安い。(御剣的に)かなり安い。御剣は脊髄に直接雷を打ち込まれたかのような衝撃を覚えた。ネットには3つ玉ねぎが入っているが、3つで198円だと言うのか。と、いう事は…

「……信じられん」

1個当たり66円。頭の中でそう計算した御剣はくらくらと目眩を覚える。日本のデフレがこんなにも深刻だとは思っていなかった。玉ねぎが1玉100円もしないなんて、価格破壊もいいところだ。思わず安全性に異議を唱えなくなるが、ネットに貼られたバーコードには、値段と共に「青森産たまねぎ」と記されていた。

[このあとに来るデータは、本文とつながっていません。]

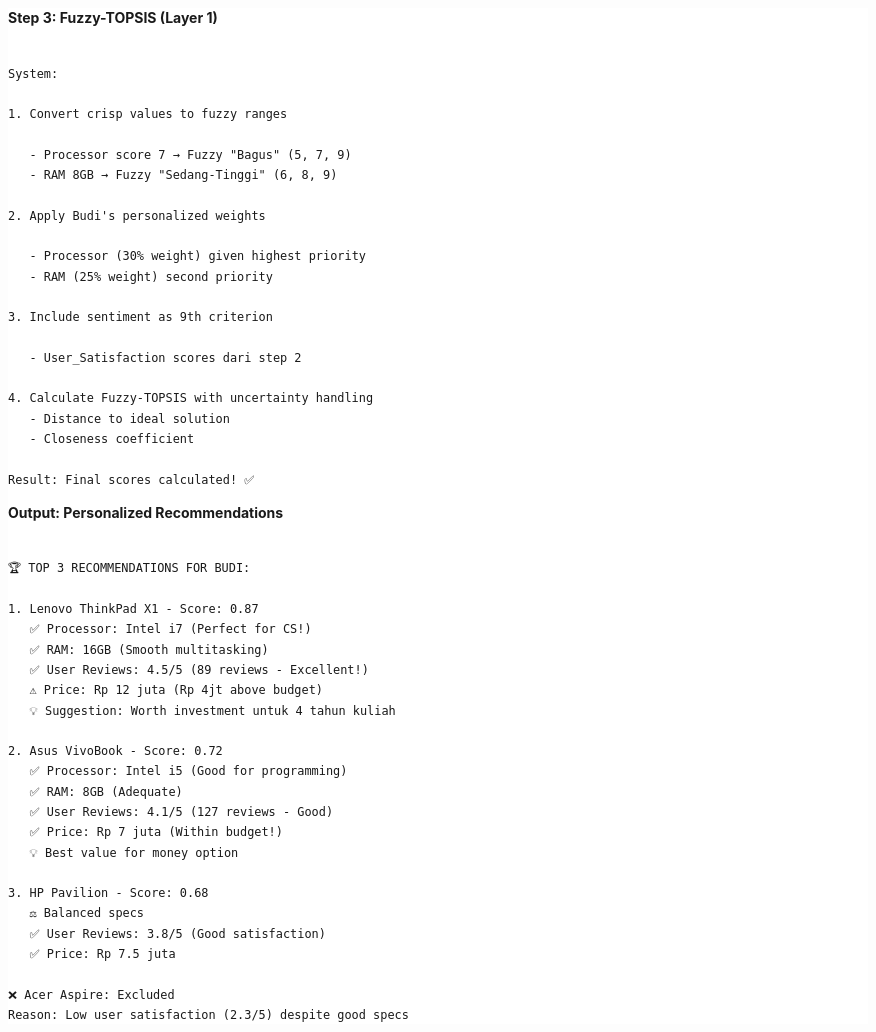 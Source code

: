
 ```

```

**Step 3: Fuzzy-TOPSIS (Layer 1)**
```

System:

1. Convert crisp values to fuzzy ranges

   - Processor score 7 → Fuzzy "Bagus" (5, 7, 9)
   - RAM 8GB → Fuzzy "Sedang-Tinggi" (6, 8, 9)

2. Apply Budi's personalized weights

   - Processor (30% weight) given highest priority
   - RAM (25% weight) second priority

3. Include sentiment as 9th criterion

   - User_Satisfaction scores dari step 2

4. Calculate Fuzzy-TOPSIS with uncertainty handling
   - Distance to ideal solution
   - Closeness coefficient

Result: Final scores calculated! ✅

```

**Output: Personalized Recommendations**
```

🏆 TOP 3 RECOMMENDATIONS FOR BUDI:

1. Lenovo ThinkPad X1 - Score: 0.87
   ✅ Processor: Intel i7 (Perfect for CS!)
   ✅ RAM: 16GB (Smooth multitasking)
   ✅ User Reviews: 4.5/5 (89 reviews - Excellent!)
   ⚠️ Price: Rp 12 juta (Rp 4jt above budget)
   💡 Suggestion: Worth investment untuk 4 tahun kuliah

2. Asus VivoBook - Score: 0.72
   ✅ Processor: Intel i5 (Good for programming)
   ✅ RAM: 8GB (Adequate)
   ✅ User Reviews: 4.1/5 (127 reviews - Good)
   ✅ Price: Rp 7 juta (Within budget!)
   💡 Best value for money option

3. HP Pavilion - Score: 0.68
   ⚖️ Balanced specs
   ✅ User Reviews: 3.8/5 (Good satisfaction)
   ✅ Price: Rp 7.5 juta

❌ Acer Aspire: Excluded
Reason: Low user satisfaction (2.3/5) despite good specs

```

国内産でこの安さとは…御剣は思わず膝に手を付いてしゃがみ込みそうになるが、3個入り玉ねぎのすぐ横にある「徳用玉ねぎ」を見て、それを思いとどまった。

それは赤いネットに大量に詰め込まれた玉ねぎだった。1ネット800円。これも安い。しかし、3個で198円と、確実に15個は入ってるであろう玉ねぎが800円では、断然後者がお得である。さすが徳用玉ねぎだ。御剣は「ムム…」と思わず唸った。

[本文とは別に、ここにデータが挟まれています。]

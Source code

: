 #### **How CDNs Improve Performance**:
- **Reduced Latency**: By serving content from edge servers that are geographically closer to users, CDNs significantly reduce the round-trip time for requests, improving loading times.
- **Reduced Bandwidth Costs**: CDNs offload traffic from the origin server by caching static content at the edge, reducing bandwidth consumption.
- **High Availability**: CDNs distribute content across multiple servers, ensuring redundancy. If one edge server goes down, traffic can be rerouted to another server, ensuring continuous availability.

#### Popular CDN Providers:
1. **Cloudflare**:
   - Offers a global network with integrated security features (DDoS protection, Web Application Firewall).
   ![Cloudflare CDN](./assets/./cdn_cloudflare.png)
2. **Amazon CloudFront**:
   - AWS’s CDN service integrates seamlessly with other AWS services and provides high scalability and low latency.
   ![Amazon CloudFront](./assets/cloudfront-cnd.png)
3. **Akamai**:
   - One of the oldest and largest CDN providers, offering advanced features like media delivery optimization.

買うなら賢く安く。御剣は手にしていた黄色いネットを元の場所に戻すと、赤いネットの玉ねぎを掴み上げてカゴの中へ入れた。

「あとは…」

「いらっしゃいませ〜!よろしかったら、試食どうぞー!!」

甲高く、威勢のいい声に御剣はぎょっとして立ち止まる。三角巾で髪を隠す女性は、営業スマイルと共に白いトレイを御剣に差し出していた。中には爪楊枝に刺された、1口サイズにカットされた赤い破片がコロコロ転がっている。

「ム。これは何だろうか?」

「はい!これは"太陽の雫"っていう品種のトマトです〜!農家の方がこだわり抜いた、とっても美味しいトマトなんですよ〜!」

トマト。そういえば杏がトマトも買ってこいと言っていた。タイミングのいい登場に、御剣は女性に「どうぞ!」と促されるがまま爪楊枝を摘むと、トマトのかけらを口に含んだ。

「……ほぅ。なかなか美味いな」

「ありがとうございます!」

素直に感想を述べる御剣に、女性はますます笑顔を深くする。彼女の言う通り、この"太陽のなんちゃら"はトマト独特の青臭さは一切感じられず、むしろ果実を思わせる甘味を持っていた。

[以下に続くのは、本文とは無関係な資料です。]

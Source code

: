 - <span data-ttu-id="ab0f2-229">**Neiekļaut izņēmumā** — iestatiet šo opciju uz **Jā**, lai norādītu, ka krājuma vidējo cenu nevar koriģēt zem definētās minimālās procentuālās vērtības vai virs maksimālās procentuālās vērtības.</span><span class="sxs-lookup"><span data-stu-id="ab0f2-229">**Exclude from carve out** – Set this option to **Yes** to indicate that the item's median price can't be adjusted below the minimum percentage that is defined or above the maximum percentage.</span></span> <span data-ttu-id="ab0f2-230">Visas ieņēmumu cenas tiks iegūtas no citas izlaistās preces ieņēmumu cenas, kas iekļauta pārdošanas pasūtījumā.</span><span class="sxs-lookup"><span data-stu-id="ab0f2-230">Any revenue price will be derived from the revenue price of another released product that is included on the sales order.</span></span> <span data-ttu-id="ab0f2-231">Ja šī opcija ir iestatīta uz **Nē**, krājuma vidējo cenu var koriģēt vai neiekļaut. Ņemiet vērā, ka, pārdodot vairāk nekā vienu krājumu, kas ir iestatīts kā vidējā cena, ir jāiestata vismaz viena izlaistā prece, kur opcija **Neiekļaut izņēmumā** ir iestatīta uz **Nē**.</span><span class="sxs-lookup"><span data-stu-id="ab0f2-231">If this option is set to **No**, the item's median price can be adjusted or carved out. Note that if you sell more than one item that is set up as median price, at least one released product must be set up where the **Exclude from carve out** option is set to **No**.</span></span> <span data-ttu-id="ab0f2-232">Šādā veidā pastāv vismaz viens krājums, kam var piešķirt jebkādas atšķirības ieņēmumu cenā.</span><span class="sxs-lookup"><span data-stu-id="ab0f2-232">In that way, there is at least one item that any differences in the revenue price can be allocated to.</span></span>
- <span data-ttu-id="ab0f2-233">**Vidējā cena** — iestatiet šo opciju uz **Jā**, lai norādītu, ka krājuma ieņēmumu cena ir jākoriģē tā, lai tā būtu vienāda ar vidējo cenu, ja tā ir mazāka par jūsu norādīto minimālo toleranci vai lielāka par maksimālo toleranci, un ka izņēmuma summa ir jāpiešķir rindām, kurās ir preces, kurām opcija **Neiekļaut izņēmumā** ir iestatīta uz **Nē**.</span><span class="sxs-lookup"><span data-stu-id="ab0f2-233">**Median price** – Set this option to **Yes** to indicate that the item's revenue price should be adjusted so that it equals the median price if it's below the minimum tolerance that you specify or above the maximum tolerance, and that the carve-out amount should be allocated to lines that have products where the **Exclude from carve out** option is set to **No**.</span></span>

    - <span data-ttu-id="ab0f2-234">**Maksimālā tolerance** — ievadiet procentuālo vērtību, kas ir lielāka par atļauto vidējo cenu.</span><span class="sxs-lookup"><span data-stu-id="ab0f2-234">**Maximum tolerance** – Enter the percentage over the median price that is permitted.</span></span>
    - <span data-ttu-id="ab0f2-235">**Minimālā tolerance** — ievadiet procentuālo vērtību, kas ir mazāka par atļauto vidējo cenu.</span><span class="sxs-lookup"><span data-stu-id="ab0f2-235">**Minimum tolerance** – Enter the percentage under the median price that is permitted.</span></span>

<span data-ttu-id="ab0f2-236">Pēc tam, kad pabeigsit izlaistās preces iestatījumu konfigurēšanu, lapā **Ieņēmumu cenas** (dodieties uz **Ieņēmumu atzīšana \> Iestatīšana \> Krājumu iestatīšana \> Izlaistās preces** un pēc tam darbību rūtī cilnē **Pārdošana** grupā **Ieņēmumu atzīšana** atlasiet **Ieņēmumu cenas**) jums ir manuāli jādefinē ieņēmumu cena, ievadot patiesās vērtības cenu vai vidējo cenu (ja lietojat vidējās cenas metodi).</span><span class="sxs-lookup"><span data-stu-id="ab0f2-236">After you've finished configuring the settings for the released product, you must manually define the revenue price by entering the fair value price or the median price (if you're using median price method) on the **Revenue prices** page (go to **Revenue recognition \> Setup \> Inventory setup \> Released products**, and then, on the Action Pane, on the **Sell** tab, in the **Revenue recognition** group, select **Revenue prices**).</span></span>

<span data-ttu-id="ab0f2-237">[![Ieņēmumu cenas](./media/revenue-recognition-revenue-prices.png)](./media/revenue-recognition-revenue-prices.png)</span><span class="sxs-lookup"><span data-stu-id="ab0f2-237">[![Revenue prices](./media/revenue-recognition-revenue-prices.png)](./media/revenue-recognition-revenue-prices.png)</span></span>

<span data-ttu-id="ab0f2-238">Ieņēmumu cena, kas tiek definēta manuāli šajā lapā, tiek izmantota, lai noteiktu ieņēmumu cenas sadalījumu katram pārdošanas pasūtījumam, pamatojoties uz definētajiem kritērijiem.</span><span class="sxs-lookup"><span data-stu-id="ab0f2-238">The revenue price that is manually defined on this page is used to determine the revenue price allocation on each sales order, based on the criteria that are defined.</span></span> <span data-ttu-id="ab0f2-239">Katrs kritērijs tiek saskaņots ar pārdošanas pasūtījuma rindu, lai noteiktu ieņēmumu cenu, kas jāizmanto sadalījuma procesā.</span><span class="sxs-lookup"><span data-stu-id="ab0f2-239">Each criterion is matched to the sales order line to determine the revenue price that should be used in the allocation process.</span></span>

「美味しさもそうですが、栄養価も他のトマトよりぐんと高いんですよ!特にリコピンの含有量が高くて。リコピンと言えば一時期花粉症の改善に効果があるとか…」

「ム。それは本当かね」

「TVで紹介して、一時期ブームになってました!」

このように美味しい上に、憎き花粉症の改善を期待できるとは…!御剣の心は、もう決まったようなものだった。

「これは、ここで買えるのかね?」

その一言に、女性がぱっと顔を輝かせる。

「もちろんです!!1玉500円になります!」

「ム。そんなに安いのか。ならば5つほどいただこう」

女性は今にも羽が生えてどこぞやに飛び立ってしまいそうなほどの浮かれようで、丁寧に個別包装されたトマトを5つ、袋に詰めて御剣に渡した。御剣は手にしていた財布から精算する。こんなにも美味しいトマトが1玉ワンコインで買えるとは、いい世の中になったものだ。